> AIM OF THE EXERCISE
Every line from the one bearing "<div id='cs.NI'></div>" through the last line of the entries should be printed exactly, with no other output.

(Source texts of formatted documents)

◆ ◆ ◆ ◆ ◆ ◆ ◆

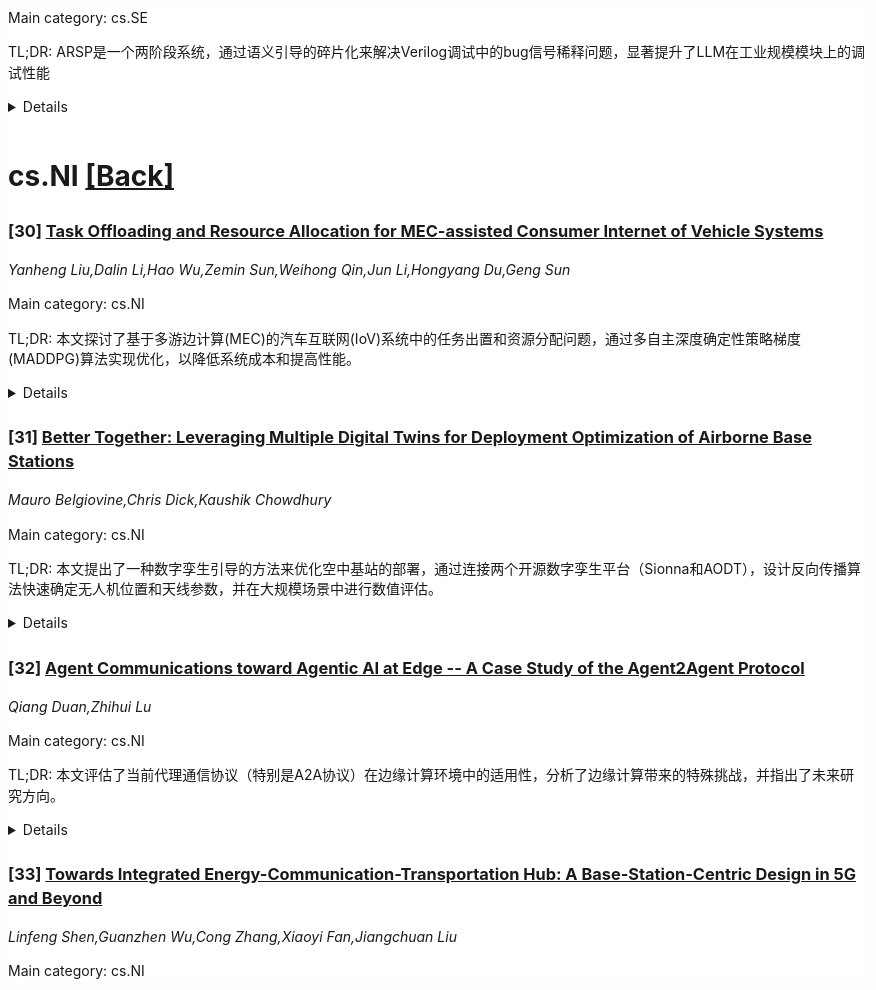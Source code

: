 Main category: cs.SE

TL;DR: ARSP是一个两阶段系统，通过语义引导的碎片化来解决Verilog调试中的bug信号稀释问题，显著提升了LLM在工业规模模块上的调试性能


<details><summary>Details</summary></details>


<div id='cs.NI'></div>

# cs.NI [[Back]](#toc)

### [30] [Task Offloading and Resource Allocation for MEC-assisted Consumer Internet of Vehicle Systems](https://arxiv.org/abs/2508.15795)
*Yanheng Liu,Dalin Li,Hao Wu,Zemin Sun,Weihong Qin,Jun Li,Hongyang Du,Geng Sun*

Main category: cs.NI

TL;DR: 本文探讨了基于多游边计算(MEC)的汽车互联网(IoV)系统中的任务出置和资源分配问题，通过多自主深度确定性策略梯度(MADDPG)算法实现优化，以降低系统成本和提高性能。


<details><summary>Details</summary></details>


### [31] [Better Together: Leveraging Multiple Digital Twins for Deployment Optimization of Airborne Base Stations](https://arxiv.org/abs/2508.15816)
*Mauro Belgiovine,Chris Dick,Kaushik Chowdhury*

Main category: cs.NI

TL;DR: 本文提出了一种数字孪生引导的方法来优化空中基站的部署，通过连接两个开源数字孪生平台（Sionna和AODT），设计反向传播算法快速确定无人机位置和天线参数，并在大规模场景中进行数值评估。


<details><summary>Details</summary></details>


### [32] [Agent Communications toward Agentic AI at Edge -- A Case Study of the Agent2Agent Protocol](https://arxiv.org/abs/2508.15819)
*Qiang Duan,Zhihui Lu*

Main category: cs.NI

TL;DR: 本文评估了当前代理通信协议（特别是A2A协议）在边缘计算环境中的适用性，分析了边缘计算带来的特殊挑战，并指出了未来研究方向。


<details><summary>Details</summary></details>


### [33] [Towards Integrated Energy-Communication-Transportation Hub: A Base-Station-Centric Design in 5G and Beyond](https://arxiv.org/abs/2508.15833)
*Linfeng Shen,Guanzhen Wu,Cong Zhang,Xiaoyi Fan,Jiangchuan Liu*

Main category: cs.NI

◆ ◆ ◆ ◆ ◆ ◆ ◆

> ANSWER SPACE
<div id='cs.NI'></div>

# cs.NI [[Back]](#toc)

### [30] [Task Offloading and Resource Allocation for MEC-assisted Consumer Internet of Vehicle Systems](https://arxiv.org/abs/2508.15795)
*Yanheng Liu,Dalin Li,Hao Wu,Zemin Sun,Weihong Qin,Jun Li,Hongyang Du,Geng Sun*

Main category: cs.NI

TL;DR: 本文探讨了基于多游边计算(MEC)的汽车互联网(IoV)系统中的任务出置和资源分配问题，通过多自主深度确定性策略梯度(MADDPG)算法实现优化，以降低系统成本和提高性能。


<details><summary>Details</summary></details>


### [31] [Better Together: Leveraging Multiple Digital Twins for Deployment Optimization of Airborne Base Stations](https://arxiv.org/abs/2508.15816)
*Mauro Belgiovine,Chris Dick,Kaushik Chowdhury*

Main category: cs.NI

TL;DR: 本文提出了一种数字孪生引导的方法来优化空中基站的部署，通过连接两个开源数字孪生平台（Sionna和AODT），设计反向传播算法快速确定无人机位置和天线参数，并在大规模场景中进行数值评估。


<details><summary>Details</summary></details>


### [32] [Agent Communications toward Agentic AI at Edge -- A Case Study of the Agent2Agent Protocol](https://arxiv.org/abs/2508.15819)
*Qiang Duan,Zhihui Lu*

Main category: cs.NI

TL;DR: 本文评估了当前代理通信协议（特别是A2A协议）在边缘计算环境中的适用性，分析了边缘计算带来的特殊挑战，并指出了未来研究方向。


<details><summary>Details</summary></details>


### [33] [Towards Integrated Energy-Communication-Transportation Hub: A Base-Station-Centric Design in 5G and Beyond](https://arxiv.org/abs/2508.15833)
*Linfeng Shen,Guanzhen Wu,Cong Zhang,Xiaoyi Fan,Jiangchuan Liu*

Main category: cs.NI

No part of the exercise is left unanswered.